Nací
en noviembre de 1757. Mis padres eran fabricantes de medias. Desde niño las
visiones han sido mi deleite, poco común. A los cuatro años, grité al ver en una ventana impreso el rostro de Jesús. Mis
padres no me creyeron y, por sugerencia de mi madre, terminé por desmentirme
para evitar una paliza de mi padre. A los 11 años, una vez más, me visitó otra
visión. En esta ocasión se trató de un árbol repleto de ángeles con alas relucientes
como estrellas. Entre todas ellas la que más me cautivó fue la visión del
funeral de un hada, su cuerpo se posó sobre el pétalo de una rosa. Mi vida siempre
cercada de ángeles. Luego que empecé a escribir mis cantos, esas figuras se
presentan dominando las imágenes, conversan conmigo, me llevan consigo por un
mundo espantoso de luces y magia.
Cuando cumplí 15 años, ya dibujaba y escribía, mi padre me
inscribió en el taller de grabado de James Basire.
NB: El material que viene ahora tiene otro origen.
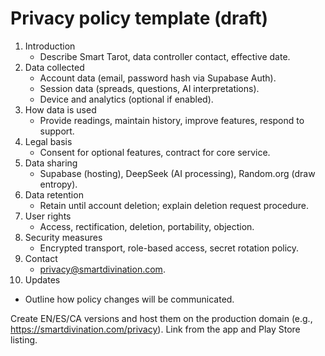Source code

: # Privacy policy template (draft)

1. Introduction
   - Describe Smart Tarot, data controller contact, effective date.
2. Data collected
   - Account data (email, password hash via Supabase Auth).
   - Session data (spreads, questions, AI interpretations).
   - Device and analytics (optional if enabled).
3. How data is used
   - Provide readings, maintain history, improve features, respond to support.
4. Legal basis
   - Consent for optional features, contract for core service.
5. Data sharing
   - Supabase (hosting), DeepSeek (AI processing), Random.org (draw entropy).
6. Data retention
   - Retain until account deletion; explain deletion request procedure.
7. User rights
   - Access, rectification, deletion, portability, objection.
8. Security measures
   - Encrypted transport, role-based access, secret rotation policy.
9. Contact
   - privacy@smartdivination.com.
10. Updates
   - Outline how policy changes will be communicated.

Create EN/ES/CA versions and host them on the production domain (e.g., https://smartdivination.com/privacy). Link from the app and Play Store listing.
Por siete años me puse a
copiar la obra de grandes maestros y también a esbozar mis propias ideas. Cautivado por la obra de Da
Vinci, Rafael, Miguel Ángel, al mismo tiempo me atraían los dibujos góticos que se repetían con frecuencia en las tumbas y en la
estatuaria de la Abadía de Westminster. Esta combinación de milagros de la creación
definirán las minucias esenciales de lo que realicé en toda mi vida.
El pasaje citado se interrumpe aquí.